START MATERIAL FOR THE TASK

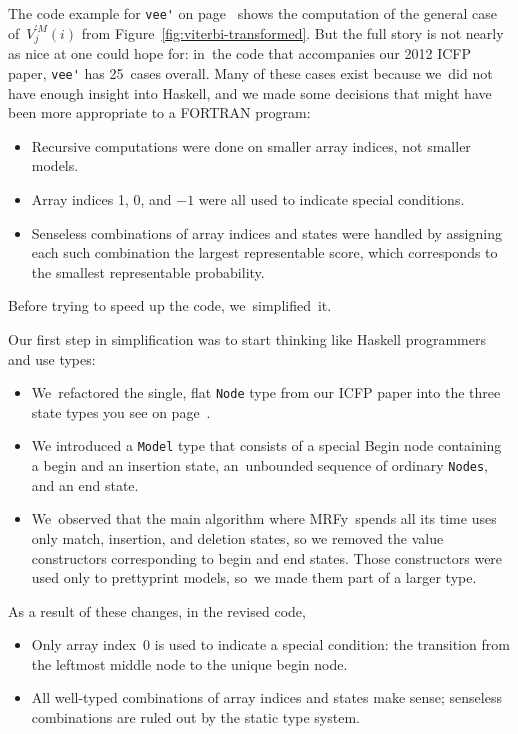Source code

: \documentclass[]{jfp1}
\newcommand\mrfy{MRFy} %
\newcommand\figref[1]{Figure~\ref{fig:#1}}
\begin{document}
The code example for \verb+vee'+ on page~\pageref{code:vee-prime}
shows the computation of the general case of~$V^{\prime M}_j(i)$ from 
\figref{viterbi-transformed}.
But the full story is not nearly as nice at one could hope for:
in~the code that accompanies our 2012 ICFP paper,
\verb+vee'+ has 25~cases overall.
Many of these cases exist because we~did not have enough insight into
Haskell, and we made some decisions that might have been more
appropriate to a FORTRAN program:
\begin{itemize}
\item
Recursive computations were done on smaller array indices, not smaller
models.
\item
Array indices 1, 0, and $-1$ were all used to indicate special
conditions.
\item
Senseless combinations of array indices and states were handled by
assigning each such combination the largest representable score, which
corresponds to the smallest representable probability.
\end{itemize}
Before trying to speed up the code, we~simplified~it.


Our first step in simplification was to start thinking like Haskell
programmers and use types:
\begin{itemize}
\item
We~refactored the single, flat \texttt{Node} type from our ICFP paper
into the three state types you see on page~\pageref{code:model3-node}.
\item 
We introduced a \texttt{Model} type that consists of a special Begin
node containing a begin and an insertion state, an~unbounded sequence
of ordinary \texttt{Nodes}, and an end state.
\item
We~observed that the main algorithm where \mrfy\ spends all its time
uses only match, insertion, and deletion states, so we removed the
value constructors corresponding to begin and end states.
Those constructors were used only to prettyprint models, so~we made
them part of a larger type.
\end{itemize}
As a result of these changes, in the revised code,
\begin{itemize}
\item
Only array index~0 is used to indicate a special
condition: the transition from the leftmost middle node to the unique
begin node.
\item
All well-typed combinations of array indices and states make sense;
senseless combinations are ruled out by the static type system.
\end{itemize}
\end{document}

END MATERIAL FOR THE TASK
START MATERIAL FOR THE TASK

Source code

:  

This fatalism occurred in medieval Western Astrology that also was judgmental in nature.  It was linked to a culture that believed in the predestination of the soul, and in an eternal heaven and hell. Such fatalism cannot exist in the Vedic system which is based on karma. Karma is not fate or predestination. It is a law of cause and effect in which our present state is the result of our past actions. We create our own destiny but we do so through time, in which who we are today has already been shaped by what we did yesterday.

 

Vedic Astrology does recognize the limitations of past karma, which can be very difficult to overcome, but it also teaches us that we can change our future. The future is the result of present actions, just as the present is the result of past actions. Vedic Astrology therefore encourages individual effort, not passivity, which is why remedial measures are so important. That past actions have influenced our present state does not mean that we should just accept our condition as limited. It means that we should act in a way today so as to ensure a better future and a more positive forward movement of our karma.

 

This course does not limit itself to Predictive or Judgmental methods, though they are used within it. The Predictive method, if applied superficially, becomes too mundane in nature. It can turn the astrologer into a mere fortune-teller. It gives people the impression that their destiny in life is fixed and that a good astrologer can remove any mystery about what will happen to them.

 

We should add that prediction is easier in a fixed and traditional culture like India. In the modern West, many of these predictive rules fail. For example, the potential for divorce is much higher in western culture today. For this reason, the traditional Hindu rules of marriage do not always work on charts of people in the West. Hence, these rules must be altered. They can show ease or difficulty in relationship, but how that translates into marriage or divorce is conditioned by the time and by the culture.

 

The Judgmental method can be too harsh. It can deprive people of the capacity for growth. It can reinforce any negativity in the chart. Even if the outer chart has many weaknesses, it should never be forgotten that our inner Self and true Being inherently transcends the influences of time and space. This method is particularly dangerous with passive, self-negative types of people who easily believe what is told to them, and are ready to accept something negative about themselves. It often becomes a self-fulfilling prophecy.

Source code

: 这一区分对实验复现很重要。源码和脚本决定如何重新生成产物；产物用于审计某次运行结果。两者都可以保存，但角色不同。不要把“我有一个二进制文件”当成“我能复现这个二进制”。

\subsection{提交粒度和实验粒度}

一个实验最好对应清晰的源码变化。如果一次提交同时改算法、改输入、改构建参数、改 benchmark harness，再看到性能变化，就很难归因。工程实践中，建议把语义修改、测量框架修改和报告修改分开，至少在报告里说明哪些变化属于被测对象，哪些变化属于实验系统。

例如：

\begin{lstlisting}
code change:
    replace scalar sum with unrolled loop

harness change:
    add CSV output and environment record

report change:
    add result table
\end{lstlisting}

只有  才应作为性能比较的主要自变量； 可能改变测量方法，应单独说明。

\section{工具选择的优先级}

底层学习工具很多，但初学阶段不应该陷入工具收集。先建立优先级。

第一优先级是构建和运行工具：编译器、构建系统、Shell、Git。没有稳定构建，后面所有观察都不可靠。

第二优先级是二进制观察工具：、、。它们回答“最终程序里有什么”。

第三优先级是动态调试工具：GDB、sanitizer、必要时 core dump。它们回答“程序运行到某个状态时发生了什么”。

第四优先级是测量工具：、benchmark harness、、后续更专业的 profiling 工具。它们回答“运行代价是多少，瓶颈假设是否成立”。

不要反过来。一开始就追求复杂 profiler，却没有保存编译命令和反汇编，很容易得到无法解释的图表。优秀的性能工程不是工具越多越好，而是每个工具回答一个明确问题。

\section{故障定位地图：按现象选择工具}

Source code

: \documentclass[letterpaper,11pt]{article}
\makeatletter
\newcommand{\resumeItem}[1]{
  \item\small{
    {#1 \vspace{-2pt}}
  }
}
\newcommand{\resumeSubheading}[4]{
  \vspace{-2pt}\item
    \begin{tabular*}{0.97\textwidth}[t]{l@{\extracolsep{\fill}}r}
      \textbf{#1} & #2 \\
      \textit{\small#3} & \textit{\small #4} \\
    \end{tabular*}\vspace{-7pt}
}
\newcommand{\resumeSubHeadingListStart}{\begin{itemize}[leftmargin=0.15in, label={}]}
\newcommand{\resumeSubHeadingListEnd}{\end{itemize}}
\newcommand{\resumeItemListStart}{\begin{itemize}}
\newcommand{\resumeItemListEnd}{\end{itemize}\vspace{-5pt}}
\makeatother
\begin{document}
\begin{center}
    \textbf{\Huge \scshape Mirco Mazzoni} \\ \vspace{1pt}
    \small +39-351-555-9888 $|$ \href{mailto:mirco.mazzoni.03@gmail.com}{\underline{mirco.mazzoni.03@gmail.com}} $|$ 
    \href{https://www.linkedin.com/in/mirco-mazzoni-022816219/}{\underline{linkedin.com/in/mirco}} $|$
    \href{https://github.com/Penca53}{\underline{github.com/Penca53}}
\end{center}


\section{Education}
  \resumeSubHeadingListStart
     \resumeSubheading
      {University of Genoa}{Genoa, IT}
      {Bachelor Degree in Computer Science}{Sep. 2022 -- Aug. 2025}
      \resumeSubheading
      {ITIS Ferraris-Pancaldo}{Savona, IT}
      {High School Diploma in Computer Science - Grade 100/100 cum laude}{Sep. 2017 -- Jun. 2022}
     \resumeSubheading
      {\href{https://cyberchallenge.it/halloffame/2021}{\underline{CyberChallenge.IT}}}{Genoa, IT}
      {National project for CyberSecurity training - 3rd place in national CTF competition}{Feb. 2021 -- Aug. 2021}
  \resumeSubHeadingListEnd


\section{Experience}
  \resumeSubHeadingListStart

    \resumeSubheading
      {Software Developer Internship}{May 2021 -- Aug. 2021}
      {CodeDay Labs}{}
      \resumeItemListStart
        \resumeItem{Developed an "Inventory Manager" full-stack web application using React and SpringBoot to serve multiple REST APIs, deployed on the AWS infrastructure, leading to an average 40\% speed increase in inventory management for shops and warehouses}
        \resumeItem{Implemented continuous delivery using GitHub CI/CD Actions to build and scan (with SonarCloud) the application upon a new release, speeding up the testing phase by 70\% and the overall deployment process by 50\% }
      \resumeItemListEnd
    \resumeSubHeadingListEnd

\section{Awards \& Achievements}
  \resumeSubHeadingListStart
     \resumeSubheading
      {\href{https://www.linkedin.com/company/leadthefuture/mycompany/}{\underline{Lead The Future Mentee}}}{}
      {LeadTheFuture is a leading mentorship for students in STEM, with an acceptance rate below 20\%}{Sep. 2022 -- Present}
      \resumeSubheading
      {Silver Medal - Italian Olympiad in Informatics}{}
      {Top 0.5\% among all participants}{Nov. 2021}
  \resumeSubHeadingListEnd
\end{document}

END MATERIAL FOR THE TASK

BRIEF:
Tell how many lines above contain the word "were". Give the number alone.

OUTPUT OF THE EXERCISE:
4